A particular parametric model, based on the counting process theory, and aimed at the analysis of recurrent events is explored. The model is built in the context of reliability of repairable systems and is used to analyze failures of water distribution pipes. The proposed model accounts for aging of systems, for harmful effects of events on the state of systems, and for covariates, both fixed and varying in time. The parameters assessing the aging and the effects of fixed covariates are largely explored in the literature on recurrent events modeling and are considered as typical parameters, whereas the parameters assessing the harmful effects of events on the state of systems and the effects of time-dependent covariates are considered to be original and model-specific. The general usability of the model is empirically assessed in terms of normality and unbiasedness of the Maximum Likelihood Estimator (MLE) of model parameters.

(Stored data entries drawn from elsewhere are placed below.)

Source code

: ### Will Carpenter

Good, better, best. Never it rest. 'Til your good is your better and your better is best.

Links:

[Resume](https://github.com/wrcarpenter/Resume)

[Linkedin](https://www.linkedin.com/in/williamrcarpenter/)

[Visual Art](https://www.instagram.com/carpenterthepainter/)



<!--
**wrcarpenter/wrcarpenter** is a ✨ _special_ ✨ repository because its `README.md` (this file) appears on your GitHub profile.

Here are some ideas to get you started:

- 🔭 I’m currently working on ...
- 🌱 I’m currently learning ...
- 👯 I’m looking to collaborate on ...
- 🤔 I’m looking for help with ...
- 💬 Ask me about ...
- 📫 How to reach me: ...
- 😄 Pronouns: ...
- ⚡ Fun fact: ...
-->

The results of a Monte Carlo study for the MLE are presented. The asymptotic behavior of the MLE is explored according to two asymptotic directions: the number of individuals under observation and the duration of the observation. Other possible scales, combining these two directions and governing the asymptotic behavior of the MLE, are also explored. The empirically stated asymptotic properties of the MLE are partially consistent with the theoretical results presented in the literature for typical model parameters. The model-specific parameters present specific trends in asymptotic behavior. The empirical results suggest that the number of observed events can uniquely govern the asymptotic behavior of typical parameters. Model-specific parameters may additionally depend on other criteria.

Suggested Citation

  • Babykina, Génia & Couallier, Vincent, 2012. "Empirical assessment of the Maximum Likelihood Estimator quality in a parametric counting process model for recurrent events," Computational Statistics & Data Analysis, Elsevier, vol. 56(2), pages 297-315.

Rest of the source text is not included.